EXERCISE DESCRIPTION: In the following material, identify every line holding the string "siguiente" and return it.

Start of DATA

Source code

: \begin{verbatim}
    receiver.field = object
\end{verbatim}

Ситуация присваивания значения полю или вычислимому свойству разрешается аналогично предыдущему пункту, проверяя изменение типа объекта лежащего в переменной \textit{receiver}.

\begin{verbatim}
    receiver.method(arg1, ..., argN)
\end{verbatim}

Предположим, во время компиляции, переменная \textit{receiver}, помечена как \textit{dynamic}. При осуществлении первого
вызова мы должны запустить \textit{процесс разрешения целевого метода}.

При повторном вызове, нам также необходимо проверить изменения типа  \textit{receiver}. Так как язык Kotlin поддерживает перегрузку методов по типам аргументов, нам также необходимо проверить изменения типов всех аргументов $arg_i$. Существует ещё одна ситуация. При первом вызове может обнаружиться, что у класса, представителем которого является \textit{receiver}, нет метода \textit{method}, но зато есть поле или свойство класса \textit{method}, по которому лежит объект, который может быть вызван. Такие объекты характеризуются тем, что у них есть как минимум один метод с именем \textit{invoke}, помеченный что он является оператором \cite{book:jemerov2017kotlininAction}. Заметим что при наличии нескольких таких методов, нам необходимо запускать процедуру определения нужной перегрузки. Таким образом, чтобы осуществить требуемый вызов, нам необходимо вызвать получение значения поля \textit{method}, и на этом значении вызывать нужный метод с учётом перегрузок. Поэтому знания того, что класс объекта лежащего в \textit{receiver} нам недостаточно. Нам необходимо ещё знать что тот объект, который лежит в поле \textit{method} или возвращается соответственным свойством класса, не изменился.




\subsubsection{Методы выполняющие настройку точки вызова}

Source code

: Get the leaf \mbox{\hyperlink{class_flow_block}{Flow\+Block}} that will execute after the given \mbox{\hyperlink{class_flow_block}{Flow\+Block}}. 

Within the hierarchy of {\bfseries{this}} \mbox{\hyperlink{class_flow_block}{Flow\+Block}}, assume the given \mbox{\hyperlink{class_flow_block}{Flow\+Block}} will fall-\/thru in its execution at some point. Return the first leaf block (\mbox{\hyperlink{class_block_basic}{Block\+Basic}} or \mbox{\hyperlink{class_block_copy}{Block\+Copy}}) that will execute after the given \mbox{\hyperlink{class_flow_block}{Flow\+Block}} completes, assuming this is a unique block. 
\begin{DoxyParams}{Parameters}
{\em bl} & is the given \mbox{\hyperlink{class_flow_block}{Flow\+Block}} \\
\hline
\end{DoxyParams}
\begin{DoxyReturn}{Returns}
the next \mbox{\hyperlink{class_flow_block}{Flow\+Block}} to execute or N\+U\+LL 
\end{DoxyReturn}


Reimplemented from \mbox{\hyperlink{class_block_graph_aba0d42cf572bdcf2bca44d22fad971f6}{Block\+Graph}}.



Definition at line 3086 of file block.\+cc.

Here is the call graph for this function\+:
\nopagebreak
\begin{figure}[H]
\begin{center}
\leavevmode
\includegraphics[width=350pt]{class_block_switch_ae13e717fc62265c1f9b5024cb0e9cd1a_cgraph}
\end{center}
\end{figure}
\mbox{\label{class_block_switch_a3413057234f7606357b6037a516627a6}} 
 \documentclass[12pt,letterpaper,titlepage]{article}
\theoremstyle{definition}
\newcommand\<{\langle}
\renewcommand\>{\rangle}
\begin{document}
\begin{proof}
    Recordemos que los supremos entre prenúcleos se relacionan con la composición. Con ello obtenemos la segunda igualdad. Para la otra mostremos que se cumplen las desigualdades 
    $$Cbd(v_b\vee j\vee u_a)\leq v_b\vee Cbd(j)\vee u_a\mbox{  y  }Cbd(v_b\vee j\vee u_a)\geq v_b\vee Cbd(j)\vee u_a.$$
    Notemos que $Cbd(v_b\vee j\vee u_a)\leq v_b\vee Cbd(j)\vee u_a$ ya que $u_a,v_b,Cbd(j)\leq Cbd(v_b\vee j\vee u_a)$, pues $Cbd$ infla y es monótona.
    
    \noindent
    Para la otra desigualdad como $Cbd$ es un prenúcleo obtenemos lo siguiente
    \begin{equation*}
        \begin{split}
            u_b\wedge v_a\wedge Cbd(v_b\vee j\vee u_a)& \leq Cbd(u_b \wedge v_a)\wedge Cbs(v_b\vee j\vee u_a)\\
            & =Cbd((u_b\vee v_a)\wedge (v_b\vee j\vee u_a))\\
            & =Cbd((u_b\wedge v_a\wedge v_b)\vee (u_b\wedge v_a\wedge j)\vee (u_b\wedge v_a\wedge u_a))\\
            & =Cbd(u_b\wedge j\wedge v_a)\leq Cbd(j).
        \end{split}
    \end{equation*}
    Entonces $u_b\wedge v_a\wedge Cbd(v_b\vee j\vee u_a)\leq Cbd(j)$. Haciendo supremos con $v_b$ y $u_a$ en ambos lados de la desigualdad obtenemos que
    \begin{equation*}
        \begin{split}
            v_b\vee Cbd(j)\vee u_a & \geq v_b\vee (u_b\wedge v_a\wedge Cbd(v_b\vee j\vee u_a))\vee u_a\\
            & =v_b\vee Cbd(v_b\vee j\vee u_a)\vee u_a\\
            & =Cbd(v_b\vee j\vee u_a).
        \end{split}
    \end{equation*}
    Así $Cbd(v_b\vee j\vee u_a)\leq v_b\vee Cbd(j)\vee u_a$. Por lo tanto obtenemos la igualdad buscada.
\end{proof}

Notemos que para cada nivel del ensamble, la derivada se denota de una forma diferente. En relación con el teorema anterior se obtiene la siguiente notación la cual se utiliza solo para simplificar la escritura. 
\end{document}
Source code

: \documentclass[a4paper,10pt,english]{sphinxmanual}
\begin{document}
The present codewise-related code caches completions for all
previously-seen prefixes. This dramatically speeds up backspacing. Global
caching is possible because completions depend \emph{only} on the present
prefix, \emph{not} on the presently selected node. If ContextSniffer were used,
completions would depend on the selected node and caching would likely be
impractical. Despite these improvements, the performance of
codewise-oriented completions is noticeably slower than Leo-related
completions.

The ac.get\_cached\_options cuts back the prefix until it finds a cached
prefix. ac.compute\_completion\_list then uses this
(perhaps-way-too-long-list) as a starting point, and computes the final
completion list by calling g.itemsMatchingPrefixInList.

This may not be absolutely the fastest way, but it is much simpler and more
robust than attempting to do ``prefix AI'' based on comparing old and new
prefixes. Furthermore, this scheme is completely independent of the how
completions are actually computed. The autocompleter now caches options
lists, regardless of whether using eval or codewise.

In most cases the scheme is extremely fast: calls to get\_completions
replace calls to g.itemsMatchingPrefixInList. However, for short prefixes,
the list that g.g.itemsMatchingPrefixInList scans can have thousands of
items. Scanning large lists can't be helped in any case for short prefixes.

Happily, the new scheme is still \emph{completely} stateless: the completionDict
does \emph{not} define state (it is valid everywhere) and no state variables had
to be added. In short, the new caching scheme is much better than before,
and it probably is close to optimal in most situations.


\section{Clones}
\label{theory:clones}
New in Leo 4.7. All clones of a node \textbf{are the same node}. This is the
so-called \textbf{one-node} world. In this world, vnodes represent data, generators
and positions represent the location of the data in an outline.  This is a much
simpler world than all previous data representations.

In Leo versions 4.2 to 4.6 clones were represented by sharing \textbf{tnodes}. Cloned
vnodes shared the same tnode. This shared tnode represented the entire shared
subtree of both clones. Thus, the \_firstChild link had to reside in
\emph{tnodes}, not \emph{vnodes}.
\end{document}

End of DATA

ANSWER SECTION:
    Para la otra desigualdad como $Cbd$ es un prenúcleo obtenemos lo siguiente
Notemos que para cada nivel del ensamble, la derivada se denota de una forma diferente. En relación con el teorema anterior se obtiene la siguiente notación la cual se utiliza solo para simplificar la escritura. 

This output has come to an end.